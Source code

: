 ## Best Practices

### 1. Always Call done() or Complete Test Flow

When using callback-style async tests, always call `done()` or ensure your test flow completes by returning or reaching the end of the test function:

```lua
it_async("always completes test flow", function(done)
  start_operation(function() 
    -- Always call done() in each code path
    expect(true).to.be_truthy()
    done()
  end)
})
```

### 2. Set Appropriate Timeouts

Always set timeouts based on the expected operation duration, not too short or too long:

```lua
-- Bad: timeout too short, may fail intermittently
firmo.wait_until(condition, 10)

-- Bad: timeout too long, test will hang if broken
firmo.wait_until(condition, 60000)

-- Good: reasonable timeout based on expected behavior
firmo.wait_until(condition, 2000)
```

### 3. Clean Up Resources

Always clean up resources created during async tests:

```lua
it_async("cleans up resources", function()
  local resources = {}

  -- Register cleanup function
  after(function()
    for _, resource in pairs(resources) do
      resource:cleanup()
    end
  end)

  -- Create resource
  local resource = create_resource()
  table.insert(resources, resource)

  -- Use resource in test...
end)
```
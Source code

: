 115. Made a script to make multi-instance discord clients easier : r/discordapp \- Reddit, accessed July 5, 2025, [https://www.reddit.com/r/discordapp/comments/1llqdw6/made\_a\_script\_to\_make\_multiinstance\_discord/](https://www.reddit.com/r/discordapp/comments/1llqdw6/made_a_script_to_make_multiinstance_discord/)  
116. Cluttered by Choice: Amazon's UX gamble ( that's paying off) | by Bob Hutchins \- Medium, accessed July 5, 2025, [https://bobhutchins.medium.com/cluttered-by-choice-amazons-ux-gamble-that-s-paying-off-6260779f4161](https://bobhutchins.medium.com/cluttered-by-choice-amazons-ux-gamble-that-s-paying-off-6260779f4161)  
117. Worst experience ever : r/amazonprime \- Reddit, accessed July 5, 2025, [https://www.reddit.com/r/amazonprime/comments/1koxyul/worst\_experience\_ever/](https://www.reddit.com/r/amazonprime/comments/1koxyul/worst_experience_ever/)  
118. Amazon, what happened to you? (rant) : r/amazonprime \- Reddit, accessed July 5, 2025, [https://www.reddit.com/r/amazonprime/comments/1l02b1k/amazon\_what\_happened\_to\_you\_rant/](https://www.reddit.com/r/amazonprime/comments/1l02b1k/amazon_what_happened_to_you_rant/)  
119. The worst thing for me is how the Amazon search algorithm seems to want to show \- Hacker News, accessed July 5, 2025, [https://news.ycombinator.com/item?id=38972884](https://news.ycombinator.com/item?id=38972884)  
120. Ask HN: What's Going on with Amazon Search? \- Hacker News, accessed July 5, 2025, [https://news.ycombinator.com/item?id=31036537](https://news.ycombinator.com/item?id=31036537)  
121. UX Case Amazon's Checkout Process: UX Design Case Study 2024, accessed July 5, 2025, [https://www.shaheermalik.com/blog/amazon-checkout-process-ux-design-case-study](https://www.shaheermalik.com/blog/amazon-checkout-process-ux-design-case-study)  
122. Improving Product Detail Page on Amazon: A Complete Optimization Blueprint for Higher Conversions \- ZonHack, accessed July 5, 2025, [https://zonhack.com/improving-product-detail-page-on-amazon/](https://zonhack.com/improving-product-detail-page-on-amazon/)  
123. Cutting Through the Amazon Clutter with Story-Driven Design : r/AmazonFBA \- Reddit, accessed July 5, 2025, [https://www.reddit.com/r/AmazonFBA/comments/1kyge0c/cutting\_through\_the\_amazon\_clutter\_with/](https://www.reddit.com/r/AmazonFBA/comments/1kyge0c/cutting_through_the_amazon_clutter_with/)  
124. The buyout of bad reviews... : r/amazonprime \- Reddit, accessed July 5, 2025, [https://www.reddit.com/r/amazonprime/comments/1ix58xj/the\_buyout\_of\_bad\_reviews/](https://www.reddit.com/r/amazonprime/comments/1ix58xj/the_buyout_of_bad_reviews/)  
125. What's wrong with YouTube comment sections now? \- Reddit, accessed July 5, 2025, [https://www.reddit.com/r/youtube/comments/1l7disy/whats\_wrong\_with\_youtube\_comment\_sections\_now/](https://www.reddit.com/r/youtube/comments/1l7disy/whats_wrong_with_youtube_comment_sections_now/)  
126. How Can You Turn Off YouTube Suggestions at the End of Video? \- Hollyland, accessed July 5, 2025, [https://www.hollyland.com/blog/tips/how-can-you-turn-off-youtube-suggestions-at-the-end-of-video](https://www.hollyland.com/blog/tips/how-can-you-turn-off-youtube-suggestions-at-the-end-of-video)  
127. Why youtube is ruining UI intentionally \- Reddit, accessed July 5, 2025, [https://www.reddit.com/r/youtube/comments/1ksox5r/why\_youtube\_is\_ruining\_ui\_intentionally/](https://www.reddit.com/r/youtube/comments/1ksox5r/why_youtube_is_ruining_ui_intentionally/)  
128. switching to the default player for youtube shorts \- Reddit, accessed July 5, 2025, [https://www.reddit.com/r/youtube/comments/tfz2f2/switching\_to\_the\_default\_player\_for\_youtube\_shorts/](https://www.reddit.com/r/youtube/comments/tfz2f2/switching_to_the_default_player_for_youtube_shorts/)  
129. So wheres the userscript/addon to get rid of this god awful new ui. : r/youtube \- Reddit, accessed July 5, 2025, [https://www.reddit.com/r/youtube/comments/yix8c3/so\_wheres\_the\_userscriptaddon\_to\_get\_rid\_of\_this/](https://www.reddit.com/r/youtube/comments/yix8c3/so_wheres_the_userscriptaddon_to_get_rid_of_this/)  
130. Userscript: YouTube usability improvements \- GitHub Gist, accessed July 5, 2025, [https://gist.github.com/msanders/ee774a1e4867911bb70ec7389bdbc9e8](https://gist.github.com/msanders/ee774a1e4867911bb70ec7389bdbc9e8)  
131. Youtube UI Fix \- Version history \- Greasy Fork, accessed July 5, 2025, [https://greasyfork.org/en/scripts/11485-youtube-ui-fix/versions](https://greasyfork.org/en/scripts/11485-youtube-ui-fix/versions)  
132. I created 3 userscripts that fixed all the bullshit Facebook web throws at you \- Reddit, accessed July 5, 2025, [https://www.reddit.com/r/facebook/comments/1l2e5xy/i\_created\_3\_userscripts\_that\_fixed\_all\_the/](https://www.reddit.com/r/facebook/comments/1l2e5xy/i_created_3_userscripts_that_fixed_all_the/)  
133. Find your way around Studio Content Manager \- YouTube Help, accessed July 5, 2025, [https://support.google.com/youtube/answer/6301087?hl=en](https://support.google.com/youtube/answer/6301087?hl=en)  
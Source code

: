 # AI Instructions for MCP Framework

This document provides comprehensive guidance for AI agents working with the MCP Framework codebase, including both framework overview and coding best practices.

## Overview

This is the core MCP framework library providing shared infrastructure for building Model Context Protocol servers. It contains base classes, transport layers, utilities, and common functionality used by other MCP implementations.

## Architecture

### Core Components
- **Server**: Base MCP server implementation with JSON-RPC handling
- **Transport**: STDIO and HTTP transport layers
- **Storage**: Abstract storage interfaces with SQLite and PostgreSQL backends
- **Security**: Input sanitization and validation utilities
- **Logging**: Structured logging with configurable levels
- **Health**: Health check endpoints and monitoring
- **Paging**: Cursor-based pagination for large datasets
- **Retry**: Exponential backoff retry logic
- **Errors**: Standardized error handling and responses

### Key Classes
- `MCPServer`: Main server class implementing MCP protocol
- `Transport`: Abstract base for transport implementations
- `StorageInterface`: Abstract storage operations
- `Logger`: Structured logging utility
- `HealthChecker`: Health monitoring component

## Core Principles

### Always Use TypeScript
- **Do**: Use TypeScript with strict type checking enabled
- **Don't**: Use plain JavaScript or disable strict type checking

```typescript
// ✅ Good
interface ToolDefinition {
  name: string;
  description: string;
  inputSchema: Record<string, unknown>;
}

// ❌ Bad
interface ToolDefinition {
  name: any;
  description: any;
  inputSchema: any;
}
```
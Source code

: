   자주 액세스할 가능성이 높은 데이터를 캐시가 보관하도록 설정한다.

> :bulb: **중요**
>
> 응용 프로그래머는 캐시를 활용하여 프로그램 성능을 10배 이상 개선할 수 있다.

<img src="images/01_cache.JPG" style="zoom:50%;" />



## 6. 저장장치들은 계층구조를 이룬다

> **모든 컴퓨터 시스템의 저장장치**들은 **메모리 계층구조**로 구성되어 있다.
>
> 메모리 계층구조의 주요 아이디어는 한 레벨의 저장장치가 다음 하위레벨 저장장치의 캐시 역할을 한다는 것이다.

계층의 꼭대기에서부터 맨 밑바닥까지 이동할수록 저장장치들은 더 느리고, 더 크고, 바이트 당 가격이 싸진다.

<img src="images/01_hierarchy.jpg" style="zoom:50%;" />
---
**What this task involves**. Copy the stretch of the records above that runs from the line with "128. switching to" through the line with "## Overview". Both end lines belong in the copy, and nothing else does.

**Task response**.
128. switching to the default player for youtube shorts \- Reddit, accessed July 5, 2025, [https://www.reddit.com/r/youtube/comments/tfz2f2/switching\_to\_the\_default\_player\_for\_youtube\_shorts/](https://www.reddit.com/r/youtube/comments/tfz2f2/switching_to_the_default_player_for_youtube_shorts/)  
129. So wheres the userscript/addon to get rid of this god awful new ui. : r/youtube \- Reddit, accessed July 5, 2025, [https://www.reddit.com/r/youtube/comments/yix8c3/so\_wheres\_the\_userscriptaddon\_to\_get\_rid\_of\_this/](https://www.reddit.com/r/youtube/comments/yix8c3/so_wheres_the_userscriptaddon_to_get_rid_of_this/)  
130. Userscript: YouTube usability improvements \- GitHub Gist, accessed July 5, 2025, [https://gist.github.com/msanders/ee774a1e4867911bb70ec7389bdbc9e8](https://gist.github.com/msanders/ee774a1e4867911bb70ec7389bdbc9e8)  
131. Youtube UI Fix \- Version history \- Greasy Fork, accessed July 5, 2025, [https://greasyfork.org/en/scripts/11485-youtube-ui-fix/versions](https://greasyfork.org/en/scripts/11485-youtube-ui-fix/versions)  
132. I created 3 userscripts that fixed all the bullshit Facebook web throws at you \- Reddit, accessed July 5, 2025, [https://www.reddit.com/r/facebook/comments/1l2e5xy/i\_created\_3\_userscripts\_that\_fixed\_all\_the/](https://www.reddit.com/r/facebook/comments/1l2e5xy/i_created_3_userscripts_that_fixed_all_the/)  
133. Find your way around Studio Content Manager \- YouTube Help, accessed July 5, 2025, [https://support.google.com/youtube/answer/6301087?hl=en](https://support.google.com/youtube/answer/6301087?hl=en)  
Source code

: # AI Instructions for MCP Framework

This document provides comprehensive guidance for AI agents working with the MCP Framework codebase, including both framework overview and coding best practices.

## Overview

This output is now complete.